Domingos

Dazra Novak
15/4/2019

Sin ofrecer resistencia a esa pesadumbre tan propia de los domingos, que cae por su peso acostumbrado al absurdo silencio, al tráfico escaso, a la tarde siempre sobada por una luz tenue, repantigada en el viejo butacón de la sala me refugié en la inocente lectura de un libro. Volumen elegido al azar y casi con despecho, que de seguro vendría a saldar —eso quise pensar— las deudas de esta jornada.La más triste de la semana.

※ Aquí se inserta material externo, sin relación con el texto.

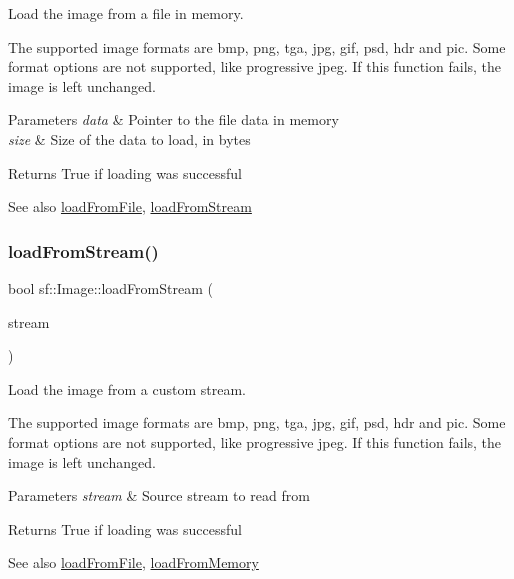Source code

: Load the image from a file in memory. 

The supported image formats are bmp, png, tga, jpg, gif, psd, hdr and pic. Some format options are not supported, like progressive jpeg. If this function fails, the image is left unchanged.


\begin{DoxyParams}{Parameters}
{\em data} & Pointer to the file data in memory \\
\hline
{\em size} & Size of the data to load, in bytes\\
\hline
\end{DoxyParams}
\begin{DoxyReturn}{Returns}
True if loading was successful
\end{DoxyReturn}
\begin{DoxySeeAlso}{See also}
\hyperlink{classsf_1_1_image_a9e4f2aa8e36d0cabde5ed5a4ef80290b}{load\+From\+File}, \hyperlink{classsf_1_1_image_a21122ded0e8368bb06ed3b9acfbfb501}{load\+From\+Stream} 
\end{DoxySeeAlso}
\mbox{\label{classsf_1_1_image_a21122ded0e8368bb06ed3b9acfbfb501}} 
\subsubsection{\texorpdfstring{load\+From\+Stream()}{loadFromStream()}}
{\footnotesize\ttfamily bool sf\+::\+Image\+::load\+From\+Stream (\begin{DoxyParamCaption}\item[{\hyperlink{classsf_1_1_input_stream}{Input\+Stream} \&}]{stream }\end{DoxyParamCaption})}



Load the image from a custom stream. 

The supported image formats are bmp, png, tga, jpg, gif, psd, hdr and pic. Some format options are not supported, like progressive jpeg. If this function fails, the image is left unchanged.


\begin{DoxyParams}{Parameters}
{\em stream} & Source stream to read from\\
\hline
\end{DoxyParams}
\begin{DoxyReturn}{Returns}
True if loading was successful
\end{DoxyReturn}
\begin{DoxySeeAlso}{See also}
\hyperlink{classsf_1_1_image_a9e4f2aa8e36d0cabde5ed5a4ef80290b}{load\+From\+File}, \hyperlink{classsf_1_1_image_aaa6c7afa5851a51cec6ab438faa7354c}{load\+From\+Memory} 
\end{DoxySeeAlso}
\mbox{\label{classsf_1_1_image_a51537fb667f47cbe80395cfd7f9e72a4}} 
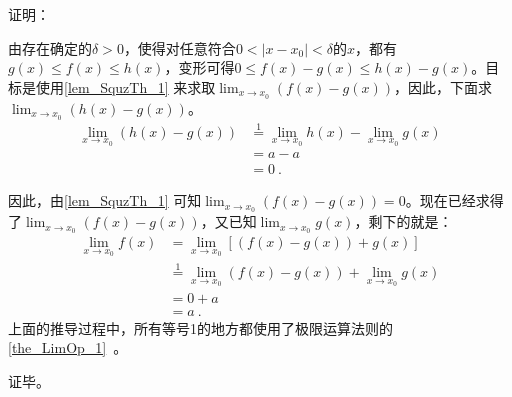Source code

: 证明：

由存在确定的$\delta>0$，使得对任意符合$0<|x-x_0|<\delta$的$x$，都有$g(x)\leq f(x)\leq h(x)$，变形可得$0\leq f(x)-g(x)\leq h(x)-g(x)$。目标是使用\autoref{lem_SquzTh_1} 来求取$\lim _{x\to x_0}(f(x)-g(x))$，因此，下面求$\lim _{x\to x_0}(h(x)-g(x))$。
$$
\begin{align*}
\lim _{x\to x_0}(h(x)-g(x))&\overset{\mathrm{1}}{=}\lim _{x\to x_0}h(x)-\lim _{x\to x_0}g(x)\\
&=a-a\\
&=0~.
\end{align*}
$$

因此，由\autoref{lem_SquzTh_1} 可知$\lim _{x\to x_0}(f(x)-g(x))=0$。现在已经求得了$\lim _{x\to x_0}(f(x)-g(x))$，又已知$\lim _{x\to x_0}g(x)$，剩下的就是：
$$
\begin{align*}
\lim _{x\to x_0}f(x) &= \lim _{x\to x_0}[(f(x)-g(x))+g(x)] \\ 
&\overset{\mathrm{1}}{=} \lim _{x\to x_0}(f(x)-g(x))+\lim _{x\to x_0}g(x)\\ 
&= 0+a\\ 
&=a~.\end{align*}
$$
上面的推导过程中，所有等号1的地方都使用了极限运算法则的\autoref{the_LimOp_1}~。

证毕。
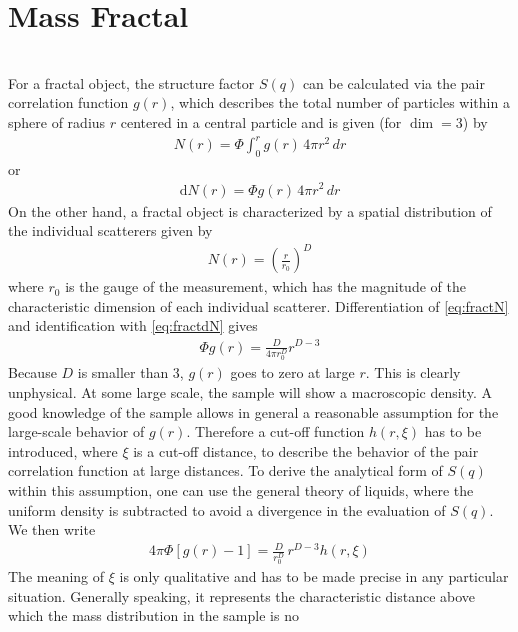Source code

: \section{Mass Fractal}~\\
\label{sect:SQ4clusteraggregates}
For a fractal object, the structure factor $S(q)$ can be calculated
\cite{Teixeira1988,Teixeira1986,Schmidt1991,Sorensen1999,Sorensen1992,Hurd1988,Lin1989,Lin1990,Lin1990a,Lin1990b} via the pair correlation function $g(r)$, which describes the total number of
particles within a sphere of radius $r$ centered in a central
particle and is given (for $\dim = 3$) by
\begin{align}
N(r) = \Phi \int_0^r g(r) \, 4\pi r^2 \, dr
\end{align}
or
\begin{align}
\textrm{d}N(r) = \Phi  g(r) \, 4\pi r^2 \, dr \label{eq:fractdN}
\end{align}
On the other hand, a fractal object is characterized by a spatial
distribution of the individual scatterers given by
\begin{align}
N(r) = \left( \frac{r}{r_0} \right)^D \label{eq:fractN}
\end{align}
where $r_0$ is the gauge of the measurement, which has
the magnitude of the characteristic dimension of each
individual scatterer.
Differentiation of \ref{eq:fractN} and identification with \ref{eq:fractdN}
gives
\begin{align}
\Phi g(r) = \frac{D}{4\pi r_0^D} r^{D-3}
\end{align}
Because $D$ is smaller than 3, $g(r)$ goes to zero at
large $r$. This is clearly unphysical.
At some large scale, the sample will show a
macroscopic density. A good knowledge of the sample
allows in general a reasonable assumption for the
large-scale behavior of $g(r)$. Therefore a cut-off function
$h(r,\xi)$ has to be introduced, where $\xi$ is a cut-off distance, to
describe the behavior of the pair correlation function
at large distances. To derive the analytical form of
$S(q)$ within this assumption, one can use the general
theory of liquids, where the uniform density is subtracted
to avoid a divergence in the evaluation of $S(q)$.
We then write
\begin{align}
4\pi\Phi[g(r)-1] = \frac{D}{r_0^D} \, r^{D-3} h(r,\xi)
\label{eq:fract_g(r)-1}
\end{align}
The meaning of $\xi$ is only qualitative and has to be
made precise in any particular situation. Generally
speaking, it represents the characteristic distance
above which the mass distribution in the sample is no
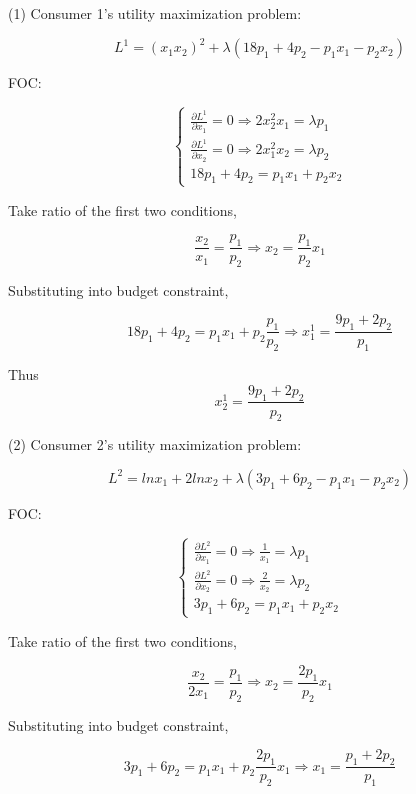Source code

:\documentclass{article}
\begin{document}
\vspace{3mm}


(1) Consumer 1's utility maximization problem:

$$L^1 = (x_1x_2)^2 + \lambda (18p_1 +4p_2 - p_1x_1 -p_2x_2) $$

FOC:

\begin{equation}
    \begin{cases}
\frac{\partial L^1}{\partial x_1} = 0  \Rightarrow 2x_2^2x_1 = \lambda p_1 \\
\frac{\partial L^1}{\partial x_2} = 0  \Rightarrow 2x_1^2x_2 = \lambda p_2 \\
18p_1 +4p_2 = p_1x_1 + p_2x_2
    \end{cases}
    \nonumber
\end{equation}

Take ratio of the first two conditions,

$$\frac{x_2}{x_1} = \frac{p_1}{p_2} \Rightarrow x_2 = \frac{p_1}{p_2}  x_1$$

Substituting into budget constraint,

$$18p_1 +4p_2 = p_1x_1 + p_2\frac{p_1}{p_2}   \Rightarrow x^1_1 =\frac{9p_1+2p_2}{p_1}$$

Thus $$x^1_2 = \frac{9p_1+2p_2}{p_2}$$ 

(2) Consumer 2's utility maximization problem:

\vspace{3mm}

$$L^2 = ln x_1 + 2ln x_2 + \lambda (3p_1 +6p_2 - p_1x_1 -p_2x_2) $$

FOC:

\begin{equation}
    \begin{cases}
\frac{\partial L^2}{\partial x_1} = 0  \Rightarrow \frac{1}{x_1} = \lambda p_1 \\
\frac{\partial L^2}{\partial x_2} = 0  \Rightarrow \frac{2}{x_2} = \lambda p_2 \\
3p_1 +6p_2 = p_1x_1 + p_2x_2
    \end{cases}
    \nonumber
\end{equation}

Take ratio of the first two conditions,

$$\frac{x_2}{2x_1} = \frac{p_1}{p_2} \Rightarrow x_2 = \frac{2p_1}{p_2}  x_1$$

Substituting into budget constraint,

$$3p_1 +6p_2 = p_1x_1 + p_2\frac{2p_1}{p_2}  x_1   \Rightarrow x_1 =\frac{p_1+2p_2}{p_1}$$
\end{document}

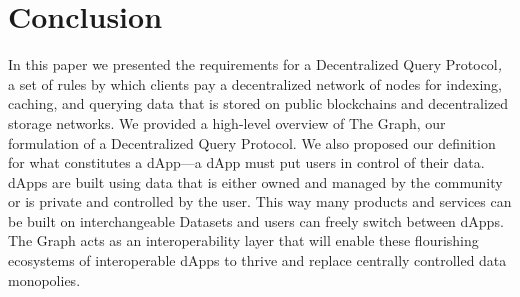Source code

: \documentclass[12pt]{article}
\begin{document}
\section{Conclusion}
In this paper we presented the requirements for a Decentralized Query Protocol\textit{,} a set of rules by which clients pay a decentralized network of nodes for indexing, caching, and querying data that is stored on public blockchains and decentralized storage networks. We provided a high-level overview of The Graph, our formulation of a Decentralized Query Protocol. We also proposed our definition for what constitutes a dApp---a dApp must put users in control of their data. dApps are built using data that is either owned and managed by the community or is private and controlled by the user. This way many products and services can be built on interchangeable Datasets and users can freely switch between dApps. The Graph acts as an interoperability layer that will enable these flourishing ecosystems of interoperable dApps to thrive and replace centrally controlled data monopolies.
\end{document}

Portada de Los palacios distantes, de Abilio Estévez. Foto: Cortesía de la autora
 

Ayer leí Los palacios distantes, de Abilio Estévez. Rendida, como bien dije antes, ante los destrozos del día más tranquilo, creí ingenuamente que el libro no podría más que salvarme. Eso creí. Pero ya desde la primera página el viejo butacón comenzó a gravitar, a pesar mío, elevándome por sobre uno de esos expectantes silencios de teatro con que el público espera, más bien exige, una obra que por lo menos le saque del delirio existencial. En este, mi caso particular: de la flojedad del domingo.

También yo renunciando a mi viejo trono me fui con Victorio, el personaje principal, quien decidido —como yo a ignorar la desidia dominical— abandona su precario reino,un cuarto maltrecho en un edificio ajado de la Habana decrépita, y deambula por las calles. Caminó/caminamos juntos hasta develarla, tan triste, mi Habana, ay, tan sola, tan venida a menos, tan…. Abilio me regaló un domingo tan domingo en esa voz del Moro cuando asegura:

¿Tú no sabes que todos tenemos un palacio en algún lugar? (…) cada persona nace con un palacio asignado, para que viva en él y para que en él se realicen caprichos, gustos, aspiraciones(…) ¿Dónde están los palacios de mi mamá, de mi papá?, insistió el muchacho. Tienen palacios, lo que no quiere decir que los hayan encontrado, los palacios hay que buscarlos, y buscarlos bien, puede que muchos no los encuentren. ¿Tú has visto el tuyo?

¿Dónde están los palacios de mi mamá, de mi papá?, repetí como un mantra mientras iba a la cocina por una colada pensando que, quizás, este no fuera precisamente el libro más efectivo para taparle la boca a un domingo. Aupada por los comentarios de don Fuco, el payaso, quise probar si de verdad la porcelana mejora los sabores, pero el café seguía oliendo/sabiendo a lo que más lleva dentro: chícharo. ¿Tú has visto el tuyo?

De regreso a la poltrona me encuentro a la bellísima Salma siendo desvirgada por el bodeguero cuarto bate sobre los sacos de arroz, frijoles, azúcar; o manoseada por extranjeros que le pagan a Sábana sagrada, su guayabito personal; o tomando sopa, desnuda, después de haberle entregado su segunda boca a todo el que ha querido gozar con ella y ahí mismo a la Habana, ay, a mi domingo, por culpa de Abilio, le subió la temperatura.

Nunca imaginé —si bien lo sospechaba— que un payaso enano, enanísimo, le recorre a esta ciudad sus azoteas —uno de los tantos caminos que ofrece la Habana—.Payasea entre columnas derruidas. Payasea desde escaleras de incendios que no sirvieron/sirven para apagar la candela nuestra de cada día. Payasea haciéndonos reír… hasta de nosotros mismos.

He aquí que mis dedos habían pescado en Los palacios distantes al libro-domingo.

Abilio me hizo reír, y mucho, mapeando ocurrencias e irreverencias de nuestra idiosincrasia. Pero más me hizo llorar, con llanto dominical —que es tanto peor— preguntándome si esta butaca vieja tendrá también una historia, como mi Habana, qué vedette se habrá sentado en ella, qué gran poeta habrá parido sus versos. Me puse de pie al caer el telón. Aplaudí a teatro lleno, o lo que es lo que mismo, le arranqué los hilos a esta marioneta triste que soy los domingos.